One feature of PHP rarely seen in production code is PHP Iterators. Iterators are not unique to PHP, as Java and C++ have them, but they are a powerful mechanism to increase code usability. A very useful feature of PHP Iterators is the ability to extend them to iterate over any type of array or object. A unique implementation of PHP Iterators is to quickly and easily iterate over a result from a SQL query against a database. This provides a fast and very memory efficient implementation for loading up many objects.
Essentially, with an Iterator, you can use the foreach() loop as opposed the while() loop to load objects. Adding to their power, at each iteration, you can have the iterator load up additional data or do any side processing automatically.
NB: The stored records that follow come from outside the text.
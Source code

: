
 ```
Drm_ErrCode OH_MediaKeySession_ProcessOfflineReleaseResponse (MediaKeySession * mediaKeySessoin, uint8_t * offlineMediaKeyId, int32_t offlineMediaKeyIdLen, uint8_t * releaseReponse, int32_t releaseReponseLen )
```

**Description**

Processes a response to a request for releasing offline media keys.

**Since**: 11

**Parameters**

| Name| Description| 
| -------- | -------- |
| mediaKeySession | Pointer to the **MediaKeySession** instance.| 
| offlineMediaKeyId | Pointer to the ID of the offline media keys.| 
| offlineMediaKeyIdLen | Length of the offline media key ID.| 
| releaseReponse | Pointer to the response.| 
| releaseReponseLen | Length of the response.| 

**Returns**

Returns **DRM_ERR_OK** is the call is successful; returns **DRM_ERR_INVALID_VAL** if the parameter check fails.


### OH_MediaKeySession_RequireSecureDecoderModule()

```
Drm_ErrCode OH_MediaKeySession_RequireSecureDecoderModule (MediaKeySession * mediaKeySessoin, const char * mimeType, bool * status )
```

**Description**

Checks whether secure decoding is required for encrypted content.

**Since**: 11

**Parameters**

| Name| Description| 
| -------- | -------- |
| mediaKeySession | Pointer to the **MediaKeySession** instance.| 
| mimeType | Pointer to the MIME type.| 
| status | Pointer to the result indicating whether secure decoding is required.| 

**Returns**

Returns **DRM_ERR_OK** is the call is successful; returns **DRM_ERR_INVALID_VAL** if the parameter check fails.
Setting Up The Database Environment
You will need to set your environment up for this article to work properly. First, create a new database, `iterator_test` with two tables, `user` and `user_comment`:
CREATE DATABASE `iterator_test` DEFAULT CHARACTER SET utf8 COLLATE utf8_unicode_ci; CREATE TABLE `user` ( `id` SMALLINT( 3 ) NOT NULL AUTO_INCREMENT PRIMARY KEY , `email_address` VARCHAR( 255 ) NOT NULL , `firstname` VARCHAR( 64 ) NOT NULL , `lastname` VARCHAR( 64 ) NOT NULL , `age` TINYINT( 1 ) NOT NULL ) ENGINE = MYISAM CHARACTER SET utf8 COLLATE utf8_unicode_ci; CREATE TABLE `user_comment` ( `id` SMALLINT( 3 ) NOT NULL AUTO_INCREMENT PRIMARY KEY, `from_id` SMALLINT( 3 ) NOT NULL , `to_id` SMALLINT( 3 ) NOT NULL , `comment` VARCHAR( 255 ) CHARACTER SET utf8 COLLATE utf8_unicode_ci NOT NULL ) ENGINE = MYISAM CHARACTER SET utf8 COLLATE utf8_unicode_ci; INSERT INTO `user` (`id`, `email_address`, `firstname`, `lastname`, `age`) VALUES (1, 'vmc@leftnode.com', 'vic', 'cherubini', 25), (2, 'joe@google.com', 'joe', 'perry', 43); INSERT INTO `user_comment` (`id`, `from_id`, `to_id`, `comment`) VALUES (1, 1, 2, 'this is a comment'), (2, 1, 2, 'this is also a comment!'), (3, 2, 1, 'howdy, thanks for contacting me!');
The table `user_comment` will hold a list of comments `from_id` makes to `to_id`. These both point to the `id` field of the `user` table.
Classes and Models
Two classes are needed to manage User’s and User_Comment’s. They will both extend from a base class, Model, that defines some common methods and variables between them.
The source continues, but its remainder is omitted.